Thursday, October 30, 2008

Eternity Houses and Text Messages

Our church took 35 people to Conway last night to tour the "Eternity House". Our reservations were for 8:30 PM which would have put us home about 10:00. Unfortunately, the tour was running late, and we arrived home at 11:30 pm.
Late hours for a school night.
Parents were not happy I'm sure.

I've been to these Heaven/Hell houses where the tourists entered directly into Hellish scenes and then toured Heaven and Heavenly scenes. But this one was slightly different.
This tour took us physically from one room to another, each time building the characters and their relationships with one another. Some of the actors, of course, were portraying Christians, some were not. Some were searching for meaning in their lives,..some were hardened.
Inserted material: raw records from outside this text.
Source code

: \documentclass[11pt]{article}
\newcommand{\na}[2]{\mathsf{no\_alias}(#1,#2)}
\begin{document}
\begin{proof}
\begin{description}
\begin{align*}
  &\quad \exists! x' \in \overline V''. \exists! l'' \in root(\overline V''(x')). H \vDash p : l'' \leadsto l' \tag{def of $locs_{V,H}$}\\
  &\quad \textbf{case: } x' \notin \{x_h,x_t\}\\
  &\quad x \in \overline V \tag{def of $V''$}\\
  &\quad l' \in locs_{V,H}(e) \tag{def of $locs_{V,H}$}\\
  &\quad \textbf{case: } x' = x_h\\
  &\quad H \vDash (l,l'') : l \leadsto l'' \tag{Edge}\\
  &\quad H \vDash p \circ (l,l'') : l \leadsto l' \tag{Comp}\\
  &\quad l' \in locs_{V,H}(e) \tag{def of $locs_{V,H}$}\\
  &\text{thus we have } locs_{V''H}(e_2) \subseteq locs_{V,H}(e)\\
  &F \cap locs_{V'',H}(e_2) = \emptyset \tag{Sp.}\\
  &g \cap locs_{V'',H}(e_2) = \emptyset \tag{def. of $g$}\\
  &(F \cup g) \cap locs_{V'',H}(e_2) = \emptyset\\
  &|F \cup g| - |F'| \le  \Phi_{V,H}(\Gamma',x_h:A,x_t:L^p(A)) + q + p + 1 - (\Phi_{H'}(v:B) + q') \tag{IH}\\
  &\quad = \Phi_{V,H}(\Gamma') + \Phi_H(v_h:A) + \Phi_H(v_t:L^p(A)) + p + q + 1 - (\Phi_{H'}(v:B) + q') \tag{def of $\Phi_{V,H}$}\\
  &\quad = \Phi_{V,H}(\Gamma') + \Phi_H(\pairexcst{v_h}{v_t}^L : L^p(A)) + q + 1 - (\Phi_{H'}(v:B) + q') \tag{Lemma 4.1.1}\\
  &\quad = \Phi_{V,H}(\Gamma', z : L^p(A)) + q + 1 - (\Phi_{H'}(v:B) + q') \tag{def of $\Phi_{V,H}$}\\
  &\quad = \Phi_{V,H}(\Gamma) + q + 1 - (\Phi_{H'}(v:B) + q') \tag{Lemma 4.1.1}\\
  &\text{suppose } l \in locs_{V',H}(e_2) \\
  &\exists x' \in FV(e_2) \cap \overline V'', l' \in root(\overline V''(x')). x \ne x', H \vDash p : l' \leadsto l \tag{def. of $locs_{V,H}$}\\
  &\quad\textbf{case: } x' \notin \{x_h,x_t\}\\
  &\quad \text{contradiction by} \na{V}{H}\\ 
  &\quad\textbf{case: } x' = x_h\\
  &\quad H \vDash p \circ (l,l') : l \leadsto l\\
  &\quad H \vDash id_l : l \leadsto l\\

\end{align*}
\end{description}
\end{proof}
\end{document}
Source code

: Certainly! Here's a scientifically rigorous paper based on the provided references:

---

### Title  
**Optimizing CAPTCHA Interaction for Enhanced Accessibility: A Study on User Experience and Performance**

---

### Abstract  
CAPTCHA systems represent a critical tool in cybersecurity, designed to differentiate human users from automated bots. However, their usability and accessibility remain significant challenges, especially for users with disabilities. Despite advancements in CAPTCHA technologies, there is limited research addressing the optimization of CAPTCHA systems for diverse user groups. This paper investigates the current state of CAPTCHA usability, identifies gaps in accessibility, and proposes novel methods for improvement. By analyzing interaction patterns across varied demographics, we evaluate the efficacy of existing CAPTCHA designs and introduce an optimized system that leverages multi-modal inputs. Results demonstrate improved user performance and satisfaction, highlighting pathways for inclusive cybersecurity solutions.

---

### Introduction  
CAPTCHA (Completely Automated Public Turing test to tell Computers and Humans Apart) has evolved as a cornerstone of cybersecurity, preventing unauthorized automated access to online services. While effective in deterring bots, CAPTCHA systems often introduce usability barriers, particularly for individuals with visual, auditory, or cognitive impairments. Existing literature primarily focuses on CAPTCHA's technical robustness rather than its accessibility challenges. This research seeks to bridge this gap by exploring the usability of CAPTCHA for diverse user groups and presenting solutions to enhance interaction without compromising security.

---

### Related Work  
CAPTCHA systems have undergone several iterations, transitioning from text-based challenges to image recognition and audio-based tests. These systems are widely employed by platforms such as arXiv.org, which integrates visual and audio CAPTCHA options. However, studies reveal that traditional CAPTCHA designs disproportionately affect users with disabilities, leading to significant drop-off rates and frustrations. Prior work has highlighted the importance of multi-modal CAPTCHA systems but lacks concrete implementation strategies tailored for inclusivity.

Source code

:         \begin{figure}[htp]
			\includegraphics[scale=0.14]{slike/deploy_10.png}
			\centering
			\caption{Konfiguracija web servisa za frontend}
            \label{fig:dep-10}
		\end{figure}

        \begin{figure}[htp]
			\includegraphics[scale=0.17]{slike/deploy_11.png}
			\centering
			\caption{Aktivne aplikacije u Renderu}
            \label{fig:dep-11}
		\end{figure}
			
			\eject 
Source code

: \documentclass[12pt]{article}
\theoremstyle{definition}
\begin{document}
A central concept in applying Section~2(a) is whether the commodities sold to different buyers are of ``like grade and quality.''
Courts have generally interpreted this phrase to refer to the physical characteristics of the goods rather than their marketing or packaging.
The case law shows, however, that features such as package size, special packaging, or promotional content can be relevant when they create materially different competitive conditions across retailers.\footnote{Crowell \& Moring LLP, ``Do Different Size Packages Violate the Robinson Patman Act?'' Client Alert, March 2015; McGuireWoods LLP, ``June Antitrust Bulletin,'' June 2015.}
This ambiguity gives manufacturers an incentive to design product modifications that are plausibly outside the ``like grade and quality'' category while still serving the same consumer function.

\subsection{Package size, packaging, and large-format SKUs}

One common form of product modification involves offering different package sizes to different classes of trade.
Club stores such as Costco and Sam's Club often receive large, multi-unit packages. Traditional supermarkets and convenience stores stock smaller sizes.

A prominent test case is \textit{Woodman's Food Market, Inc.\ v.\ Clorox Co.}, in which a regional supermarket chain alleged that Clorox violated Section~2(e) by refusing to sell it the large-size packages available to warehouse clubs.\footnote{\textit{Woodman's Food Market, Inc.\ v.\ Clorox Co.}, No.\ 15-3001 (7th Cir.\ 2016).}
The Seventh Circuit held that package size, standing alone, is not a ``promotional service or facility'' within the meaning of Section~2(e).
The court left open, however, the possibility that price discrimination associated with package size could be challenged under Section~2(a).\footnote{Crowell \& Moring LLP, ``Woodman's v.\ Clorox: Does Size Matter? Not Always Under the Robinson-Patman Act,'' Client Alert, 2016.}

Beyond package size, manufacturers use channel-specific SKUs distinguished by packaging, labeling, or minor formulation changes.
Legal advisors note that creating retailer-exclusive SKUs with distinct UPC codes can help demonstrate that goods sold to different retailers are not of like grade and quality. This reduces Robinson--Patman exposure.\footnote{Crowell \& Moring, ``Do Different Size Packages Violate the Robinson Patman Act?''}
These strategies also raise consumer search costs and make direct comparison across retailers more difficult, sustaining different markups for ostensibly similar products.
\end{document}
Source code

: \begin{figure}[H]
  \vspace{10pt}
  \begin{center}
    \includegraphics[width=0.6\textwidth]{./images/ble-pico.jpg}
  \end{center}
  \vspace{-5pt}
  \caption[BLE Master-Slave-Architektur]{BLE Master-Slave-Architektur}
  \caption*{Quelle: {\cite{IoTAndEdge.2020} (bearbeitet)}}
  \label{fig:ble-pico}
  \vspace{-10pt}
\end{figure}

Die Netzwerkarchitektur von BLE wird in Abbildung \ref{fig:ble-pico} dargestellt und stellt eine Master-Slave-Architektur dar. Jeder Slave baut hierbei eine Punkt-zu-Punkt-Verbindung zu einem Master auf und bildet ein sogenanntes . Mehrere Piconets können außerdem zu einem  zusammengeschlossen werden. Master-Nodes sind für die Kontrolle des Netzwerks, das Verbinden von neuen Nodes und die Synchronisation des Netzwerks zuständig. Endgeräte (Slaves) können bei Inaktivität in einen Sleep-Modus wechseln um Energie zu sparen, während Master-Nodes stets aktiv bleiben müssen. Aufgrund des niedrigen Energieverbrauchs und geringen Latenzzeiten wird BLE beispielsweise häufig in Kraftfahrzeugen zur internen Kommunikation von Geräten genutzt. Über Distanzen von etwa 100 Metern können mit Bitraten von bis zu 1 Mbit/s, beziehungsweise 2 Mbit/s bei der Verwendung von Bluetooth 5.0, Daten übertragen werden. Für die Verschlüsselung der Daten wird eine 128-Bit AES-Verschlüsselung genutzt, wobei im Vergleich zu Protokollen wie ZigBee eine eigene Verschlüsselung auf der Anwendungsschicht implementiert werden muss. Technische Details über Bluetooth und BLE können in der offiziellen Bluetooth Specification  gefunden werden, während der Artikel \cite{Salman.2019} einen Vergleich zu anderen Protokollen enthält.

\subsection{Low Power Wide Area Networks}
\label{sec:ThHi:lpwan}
The disturbing scene for Ralph, Abby and I was when they drew us into a huge car wreck scene. We entered into a room, complete with crashed and upside down cars, police lights and sirens, bodies on the pavement covered with white sheets and screaming (I mean screaming) survivors and family members.

In my life:
I try to be (and appear) well-adjusted.
I try to be in control.
I try to not dwell on details that torment.
I laugh, therefore it's easy for people assume the pain is gone. The truth would strike them dumb.
I ask God nearly every day to keep my mind safe from thoughts that easily get out of control.
But scenes like the one we walked into at the Eternity House can easily and rapidly bring me to my emotional limits.
Blessedly,..recovery comes quicker these days than they used to.

The results of the tour was that we all were reminded of the single most important question of our entire lives:
"Where will I spend Eternity?"

On the ride back home, I received a text message from one of my older kids in the group. It said simply,..."I am thinking I've lost my way. I need you to help me find my way back to God".

I've never considered doing an entire counseling session via text message, but I'm telling ya,..it works! My little ol fingers kept my telephone keypad lit up with responses for his thoughts and searching questions. However,...I'm not a good "text-er". Really S L O W.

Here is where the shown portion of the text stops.